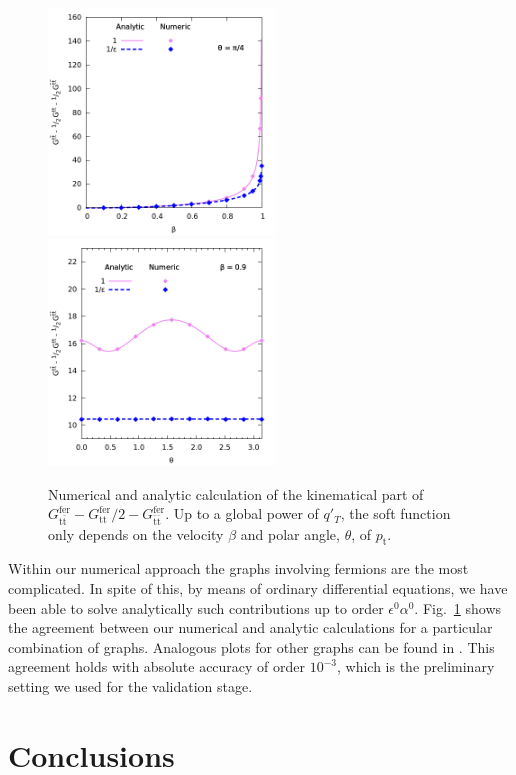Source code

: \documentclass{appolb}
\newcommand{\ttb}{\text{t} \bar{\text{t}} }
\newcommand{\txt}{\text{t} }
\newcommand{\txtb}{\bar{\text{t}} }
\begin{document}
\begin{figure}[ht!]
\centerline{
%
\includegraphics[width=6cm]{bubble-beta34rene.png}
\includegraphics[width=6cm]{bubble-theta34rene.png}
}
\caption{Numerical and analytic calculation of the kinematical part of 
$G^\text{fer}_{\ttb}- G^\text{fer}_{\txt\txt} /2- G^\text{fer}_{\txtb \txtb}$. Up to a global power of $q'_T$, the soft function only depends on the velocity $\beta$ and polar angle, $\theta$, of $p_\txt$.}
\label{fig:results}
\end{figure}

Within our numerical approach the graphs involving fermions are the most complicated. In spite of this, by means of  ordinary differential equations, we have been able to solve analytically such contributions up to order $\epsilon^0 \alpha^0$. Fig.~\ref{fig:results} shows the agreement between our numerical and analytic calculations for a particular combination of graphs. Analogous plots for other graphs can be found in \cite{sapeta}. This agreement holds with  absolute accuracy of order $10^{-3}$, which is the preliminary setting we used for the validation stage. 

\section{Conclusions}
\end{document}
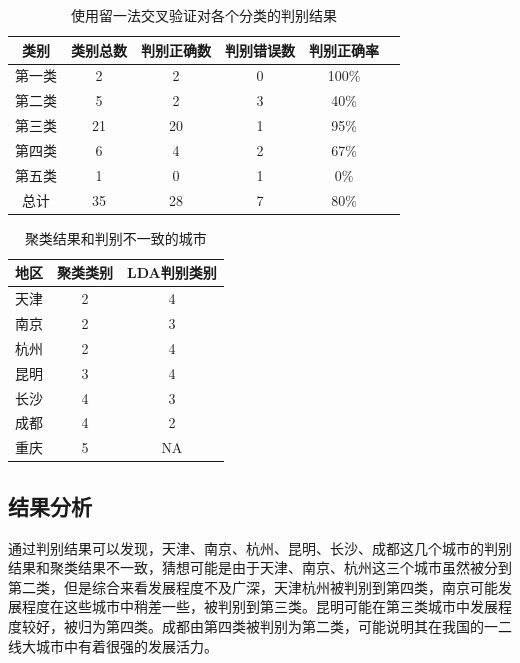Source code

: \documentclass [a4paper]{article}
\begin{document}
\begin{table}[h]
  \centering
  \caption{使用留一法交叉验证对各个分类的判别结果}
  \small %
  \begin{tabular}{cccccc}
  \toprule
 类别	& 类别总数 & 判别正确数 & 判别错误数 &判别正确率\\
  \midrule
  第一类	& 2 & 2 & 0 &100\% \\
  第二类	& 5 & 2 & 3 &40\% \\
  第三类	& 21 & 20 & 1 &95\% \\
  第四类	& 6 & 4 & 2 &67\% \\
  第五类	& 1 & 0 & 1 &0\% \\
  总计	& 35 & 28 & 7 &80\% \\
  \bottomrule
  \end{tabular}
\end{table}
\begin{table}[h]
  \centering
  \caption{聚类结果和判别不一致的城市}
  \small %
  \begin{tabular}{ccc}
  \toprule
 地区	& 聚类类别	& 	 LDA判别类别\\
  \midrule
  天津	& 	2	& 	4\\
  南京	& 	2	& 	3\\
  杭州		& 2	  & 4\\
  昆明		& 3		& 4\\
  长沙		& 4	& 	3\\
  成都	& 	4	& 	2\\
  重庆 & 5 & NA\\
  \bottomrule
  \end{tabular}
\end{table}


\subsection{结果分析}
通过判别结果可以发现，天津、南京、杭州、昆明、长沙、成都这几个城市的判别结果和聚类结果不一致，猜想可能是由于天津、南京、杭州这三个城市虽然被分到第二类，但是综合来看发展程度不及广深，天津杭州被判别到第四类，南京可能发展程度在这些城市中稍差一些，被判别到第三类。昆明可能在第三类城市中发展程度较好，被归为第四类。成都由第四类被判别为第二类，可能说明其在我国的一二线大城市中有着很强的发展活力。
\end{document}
+ + + +
▶ EXERCISE INSTRUCTIONS
Take from the listing every line in which the word "text" appears.

▶ YOUR SOLUTION
\newcommand{\ttb}{\text{t} \bar{\text{t}} }
\newcommand{\txt}{\text{t} }
\newcommand{\txtb}{\bar{\text{t}} }
$G^\text{fer}_{\ttb}- G^\text{fer}_{\txt\txt} /2- G^\text{fer}_{\txtb \txtb}$. Up to a global power of $q'_T$, the soft function only depends on the velocity $\beta$ and polar angle, $\theta$, of $p_\txt$.}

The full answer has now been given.